(Information supplied)
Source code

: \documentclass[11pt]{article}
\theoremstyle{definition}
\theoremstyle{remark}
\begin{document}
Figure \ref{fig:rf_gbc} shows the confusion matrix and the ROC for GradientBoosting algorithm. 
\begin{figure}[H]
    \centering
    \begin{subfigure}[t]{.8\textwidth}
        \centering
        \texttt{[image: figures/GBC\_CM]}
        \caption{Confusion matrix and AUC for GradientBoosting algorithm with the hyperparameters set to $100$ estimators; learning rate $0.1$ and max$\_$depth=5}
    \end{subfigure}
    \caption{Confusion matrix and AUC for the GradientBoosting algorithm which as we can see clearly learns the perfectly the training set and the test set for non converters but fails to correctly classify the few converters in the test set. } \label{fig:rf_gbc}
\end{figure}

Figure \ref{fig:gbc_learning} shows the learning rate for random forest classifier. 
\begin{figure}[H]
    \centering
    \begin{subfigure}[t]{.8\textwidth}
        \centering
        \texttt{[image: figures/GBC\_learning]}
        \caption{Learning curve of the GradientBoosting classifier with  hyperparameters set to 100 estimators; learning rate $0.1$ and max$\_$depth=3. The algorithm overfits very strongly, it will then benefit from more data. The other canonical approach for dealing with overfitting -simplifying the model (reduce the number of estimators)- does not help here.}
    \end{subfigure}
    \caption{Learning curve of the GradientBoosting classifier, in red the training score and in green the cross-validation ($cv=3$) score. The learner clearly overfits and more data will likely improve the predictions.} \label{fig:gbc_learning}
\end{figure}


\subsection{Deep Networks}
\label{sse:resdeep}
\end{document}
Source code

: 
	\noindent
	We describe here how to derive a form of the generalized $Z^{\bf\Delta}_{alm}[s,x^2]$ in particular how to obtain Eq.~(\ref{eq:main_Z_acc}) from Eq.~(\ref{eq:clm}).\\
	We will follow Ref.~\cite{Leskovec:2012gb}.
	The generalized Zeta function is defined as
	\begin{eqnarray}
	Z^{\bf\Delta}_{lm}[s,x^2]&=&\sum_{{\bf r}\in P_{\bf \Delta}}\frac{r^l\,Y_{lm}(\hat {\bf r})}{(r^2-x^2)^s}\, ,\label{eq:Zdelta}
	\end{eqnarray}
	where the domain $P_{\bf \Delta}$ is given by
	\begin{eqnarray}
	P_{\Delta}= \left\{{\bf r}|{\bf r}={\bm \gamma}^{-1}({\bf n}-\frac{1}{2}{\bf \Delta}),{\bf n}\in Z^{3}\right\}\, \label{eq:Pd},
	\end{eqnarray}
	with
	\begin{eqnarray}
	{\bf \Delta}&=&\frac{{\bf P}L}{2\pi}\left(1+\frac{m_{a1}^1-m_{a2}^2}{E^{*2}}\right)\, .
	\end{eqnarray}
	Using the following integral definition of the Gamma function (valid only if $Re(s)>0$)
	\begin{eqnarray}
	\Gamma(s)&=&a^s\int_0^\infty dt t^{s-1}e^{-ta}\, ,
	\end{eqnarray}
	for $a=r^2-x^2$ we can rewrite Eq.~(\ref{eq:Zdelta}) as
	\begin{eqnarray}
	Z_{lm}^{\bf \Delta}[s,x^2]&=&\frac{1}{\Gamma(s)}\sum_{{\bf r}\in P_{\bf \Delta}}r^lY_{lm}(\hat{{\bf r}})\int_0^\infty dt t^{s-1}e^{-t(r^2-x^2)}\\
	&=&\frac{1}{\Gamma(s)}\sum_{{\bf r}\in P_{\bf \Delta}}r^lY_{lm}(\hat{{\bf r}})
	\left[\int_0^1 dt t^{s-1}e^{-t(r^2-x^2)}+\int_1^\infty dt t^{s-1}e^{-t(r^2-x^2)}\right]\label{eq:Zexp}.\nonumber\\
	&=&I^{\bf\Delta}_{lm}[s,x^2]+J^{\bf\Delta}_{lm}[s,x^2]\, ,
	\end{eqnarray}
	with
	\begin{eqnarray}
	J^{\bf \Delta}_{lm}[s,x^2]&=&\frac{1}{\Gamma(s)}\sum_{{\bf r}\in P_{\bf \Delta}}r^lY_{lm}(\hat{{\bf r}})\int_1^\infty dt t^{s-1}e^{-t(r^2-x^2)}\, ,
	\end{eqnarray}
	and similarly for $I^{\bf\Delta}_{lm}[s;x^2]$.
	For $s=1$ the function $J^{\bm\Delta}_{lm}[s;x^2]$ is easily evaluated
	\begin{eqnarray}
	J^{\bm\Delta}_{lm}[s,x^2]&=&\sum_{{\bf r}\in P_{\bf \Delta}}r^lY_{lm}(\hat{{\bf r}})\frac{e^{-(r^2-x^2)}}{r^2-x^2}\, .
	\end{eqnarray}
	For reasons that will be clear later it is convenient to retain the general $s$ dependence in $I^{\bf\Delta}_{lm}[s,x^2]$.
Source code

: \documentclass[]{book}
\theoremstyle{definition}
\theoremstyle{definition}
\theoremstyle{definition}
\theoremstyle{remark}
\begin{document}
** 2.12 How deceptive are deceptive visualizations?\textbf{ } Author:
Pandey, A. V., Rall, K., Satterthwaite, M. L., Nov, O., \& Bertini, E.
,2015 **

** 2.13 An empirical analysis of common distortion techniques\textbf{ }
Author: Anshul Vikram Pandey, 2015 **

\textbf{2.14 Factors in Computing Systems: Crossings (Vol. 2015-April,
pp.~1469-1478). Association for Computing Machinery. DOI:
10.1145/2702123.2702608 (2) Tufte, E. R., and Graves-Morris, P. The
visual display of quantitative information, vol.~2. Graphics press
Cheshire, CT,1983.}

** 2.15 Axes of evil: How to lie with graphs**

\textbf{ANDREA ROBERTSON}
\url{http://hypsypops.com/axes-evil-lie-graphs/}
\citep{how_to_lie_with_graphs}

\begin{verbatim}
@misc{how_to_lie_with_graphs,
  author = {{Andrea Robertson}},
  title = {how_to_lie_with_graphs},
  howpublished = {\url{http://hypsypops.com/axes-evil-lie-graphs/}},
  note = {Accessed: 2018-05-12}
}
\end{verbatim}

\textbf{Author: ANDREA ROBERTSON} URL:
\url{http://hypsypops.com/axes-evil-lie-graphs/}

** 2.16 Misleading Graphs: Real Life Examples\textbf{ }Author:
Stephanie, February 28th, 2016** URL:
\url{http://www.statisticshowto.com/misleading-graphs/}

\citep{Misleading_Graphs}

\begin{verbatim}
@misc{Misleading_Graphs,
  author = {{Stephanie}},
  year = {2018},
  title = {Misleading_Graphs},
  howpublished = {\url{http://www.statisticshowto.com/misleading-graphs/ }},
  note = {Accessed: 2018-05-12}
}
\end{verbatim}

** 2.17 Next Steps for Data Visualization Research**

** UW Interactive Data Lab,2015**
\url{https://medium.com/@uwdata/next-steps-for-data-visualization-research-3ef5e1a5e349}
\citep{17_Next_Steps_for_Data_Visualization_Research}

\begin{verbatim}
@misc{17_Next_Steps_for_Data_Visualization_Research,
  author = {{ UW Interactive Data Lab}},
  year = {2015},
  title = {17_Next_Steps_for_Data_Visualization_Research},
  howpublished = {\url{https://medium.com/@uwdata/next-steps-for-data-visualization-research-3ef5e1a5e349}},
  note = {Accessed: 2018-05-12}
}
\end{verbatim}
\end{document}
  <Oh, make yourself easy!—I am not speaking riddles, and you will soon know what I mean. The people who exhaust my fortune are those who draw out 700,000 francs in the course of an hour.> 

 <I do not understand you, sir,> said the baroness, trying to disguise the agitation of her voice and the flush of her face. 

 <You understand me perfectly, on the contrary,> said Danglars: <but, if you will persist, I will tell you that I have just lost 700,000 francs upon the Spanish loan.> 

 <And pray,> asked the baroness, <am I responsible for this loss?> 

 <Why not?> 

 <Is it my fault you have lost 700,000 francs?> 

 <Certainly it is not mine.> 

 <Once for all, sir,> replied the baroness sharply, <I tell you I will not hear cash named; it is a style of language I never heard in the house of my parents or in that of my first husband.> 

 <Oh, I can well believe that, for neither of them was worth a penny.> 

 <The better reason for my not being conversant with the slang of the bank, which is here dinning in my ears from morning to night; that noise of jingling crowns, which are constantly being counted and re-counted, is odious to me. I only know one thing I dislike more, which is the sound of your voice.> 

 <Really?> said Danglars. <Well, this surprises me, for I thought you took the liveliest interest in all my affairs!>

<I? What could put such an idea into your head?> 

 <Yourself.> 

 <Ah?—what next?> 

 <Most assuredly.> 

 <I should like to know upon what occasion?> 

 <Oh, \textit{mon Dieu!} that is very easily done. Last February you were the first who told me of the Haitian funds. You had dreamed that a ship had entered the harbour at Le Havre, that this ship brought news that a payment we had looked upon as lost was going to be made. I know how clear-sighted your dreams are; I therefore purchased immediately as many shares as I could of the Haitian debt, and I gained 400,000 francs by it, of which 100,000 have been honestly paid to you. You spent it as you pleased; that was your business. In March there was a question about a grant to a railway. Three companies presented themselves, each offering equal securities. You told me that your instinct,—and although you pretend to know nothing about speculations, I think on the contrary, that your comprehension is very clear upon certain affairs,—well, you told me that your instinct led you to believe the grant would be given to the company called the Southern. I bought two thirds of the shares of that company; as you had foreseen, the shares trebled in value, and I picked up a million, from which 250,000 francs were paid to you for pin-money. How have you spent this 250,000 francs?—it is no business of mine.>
(End Information supplied)
Using the data above, extract exactly the lines from the one that holds "<The better reason" to the one that holds "<I should like to know upon what occasion?>", both ends included, and no others.

 <The better reason for my not being conversant with the slang of the bank, which is here dinning in my ears from morning to night; that noise of jingling crowns, which are constantly being counted and re-counted, is odious to me. I only know one thing I dislike more, which is the sound of your voice.> 

 <Really?> said Danglars. <Well, this surprises me, for I thought you took the liveliest interest in all my affairs!>

<I? What could put such an idea into your head?> 

 <Yourself.> 

 <Ah?—what next?> 

 <Most assuredly.> 

 <I should like to know upon what occasion?> 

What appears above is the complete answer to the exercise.